Saved data entries:
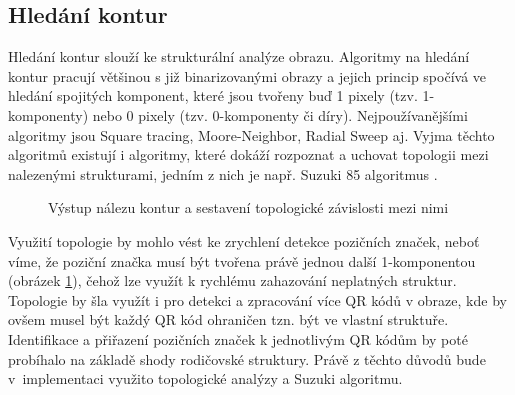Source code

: \subsection{Hledání kontur}
\label{hledaniKontur}

Hledání kontur slouží ke strukturální analýze obrazu. Algoritmy na hledání
kontur pracují většinou s již binarizovanými obrazy a jejich princip spočívá ve
hledání spojitých komponent, které jsou tvořeny buď 1 pixely (tzv. 1-komponenty)
nebo 0 pixely (tzv. 0-komponenty či díry). Nejpoužívanějšími algoritmy jsou Square tracing,
Moore-Neighbor, Radial Sweep aj. Vyjma těchto algoritmů existují i algoritmy,
které dokáží rozpoznat a uchovat topologii mezi nalezenými strukturami, jedním
z nich je např. Suzuki 85 algoritmus \cite{suzukiLit}.

\begin{figure}[H]
  \begin{center}
    \caption{Výstup nálezu kontur a sestavení topologické závislosti mezi nimi}
    \label{ContourTopology}
  \end{center}
\end{figure}

Využití topologie by mohlo vést ke zrychlení detekce pozičních značek, neboť
víme, že poziční značka musí být tvořena právě jednou další 1-komponentou
(obrázek \ref{ContourTopology}), čehož lze využít k rychlému zahazování
neplatných struktur. Topologie by šla využít i pro detekci a zpracování více QR
kódů v obraze, kde by ovšem musel být každý QR kód ohraničen tzn. být ve vlastní struktuře. Identifikace a přiřazení
pozičních značek k jednotlivým QR kódům by poté probíhalo na základě shody
rodičovské struktury. Právě z těchto důvodů bude v~implementaci využito
topologické analýzy a Suzuki algoritmu.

Task prompt:
The answer is the line containing "pozičních značek k" together with every line after it in the records, repeated exactly and with nothing else.

Answer space:
pozičních značek k jednotlivým QR kódům by poté probíhalo na základě shody
rodičovské struktury. Právě z těchto důvodů bude v~implementaci využito
topologické analýzy a Suzuki algoritmu.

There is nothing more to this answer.